Exercise 4: Map Scenarios to Service Types
For each scenario, which Service type would you choose?
| Scenario | Your Choice | Why? |
|---|---|---|
| Database only accessed by app Pods | ||
| Development testing from your laptop | ||
| Single service needs internet access (cloud) | ||
| 20 services need internet access (cloud) | ||
| gRPC service with multiple routes |
Answers:
- ClusterIP - Internal only, no external access needed
- NodePort or port-forward - Quick development access
- LoadBalancer - Simple, one service
- Ingress or Gateway API - One entry point, multiple routes
- Gateway API - gRPC routing not supported by Ingress
Reflect on Your Skill
You built a traffic-engineer skill in Lesson 0. Based on what you learned about Ingress limitations, consider:
What Decision Logic Should Your Skill Include?
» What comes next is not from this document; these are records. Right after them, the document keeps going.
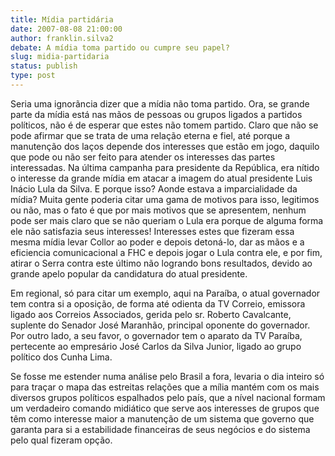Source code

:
 ```yaml
---
title: Mídia partidária
date: 2007-08-08 21:00:00
author: franklin.silva2
debate: A mídia toma partido ou cumpre seu papel?
slug: midia-partidaria
status: publish 
type: post
---
```


Seria uma ignorãncia dizer que a mídia não toma partido. Ora, se grande parte da mídia está nas mãos de pessoas ou grupos ligados a partidos políticos, não é de esperar que estes não tomem partido. Claro que não se pode afirmar que se trata de uma relação eterna e fiel, até porque a manutenção dos laços depende dos interesses que estão em jogo, daquilo que pode ou não ser feito para atender os interesses das partes interessadas. Na última campanha para presidente da República, era nítido o interesse da grande mídia em atacar a imagem do atual presidente Luis Inácio Lula da Silva. E porque isso? Aonde estava a imparcialidade da mídia? Muita gente poderia citar uma gama de motivos para isso, legitimos ou não, mas o fato é que por mais motivos que se apresentem, nenhum pode ser mais claro que se não queriam o Lula era porque de alguma forma ele não satisfazia seus interesses! Interesses estes que fizeram essa mesma mídia levar Collor ao poder e depois detoná-lo, dar as mãos e a eficiencia comunicacional a FHC e depois jogar o Lula contra ele, e por fim, atirar o Serra contra este último não logrando bons resultados, devido ao grande apelo popular da candidatura do atual presidente.   

Em regional, só para citar um exemplo, aqui na Paraíba, o atual governador tem contra si a oposição, de forma até odienta da TV Correio, emissora ligado aos Correios Associados, gerida pelo sr. Roberto Cavalcante, suplente do Senador José Maranhão, principal oponente do governador. Por outro lado, a seu favor, o governador tem o aparato da TV Paraíba, pertecente ao empresário José Carlos da Silva Junior, ligado ao grupo político dos Cunha Lima.   

Se fosse me estender numa análise pelo Brasil a fora, levaria o dia inteiro só para traçar o mapa das estreitas relações que a mília mantém com os mais diversos grupos políticos espalhados pelo país, que a nível nacional formam um verdadeiro comando midiático que serve aos interesses de grupos que têm como interesse maior a manutenção de um sistema que governo que garanta para si a estabilidade financeiras de seus negócios e do sistema pelo qual fizeram opção.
Your skill should help you choose:
| Question | If Yes | If No |
|---|---|---|
| Internal-only service? | ClusterIP | Continue |
| Development/testing only? | NodePort | Continue |
| Single service, cloud environment? | LoadBalancer | Continue |
| Multiple services, complex routing? | Gateway API | LoadBalancer |
| Need header matching, traffic splitting? | Gateway API | Ingress might work |
Does your skill encode this decision tree?
Which Ingress Limitations Affect Your AI Agent Deployment?
Consider your Task API deployment:
- Rate limiting: AI agents can be expensive. You need per-user limits.
- Traffic splitting: You'll want canary deployments for new model versions.
- Header-based routing: API versioning through headers.
- Observability: Need rich status reporting for debugging.
All of these require Gateway API's expressiveness. Ingress annotations would create vendor lock-in.
What Should You Add to Your Skill?
If your skill currently generates Ingress resources, you now understand why Gateway API is better. The remaining lessons will teach Gateway API patterns that your skill should capture instead.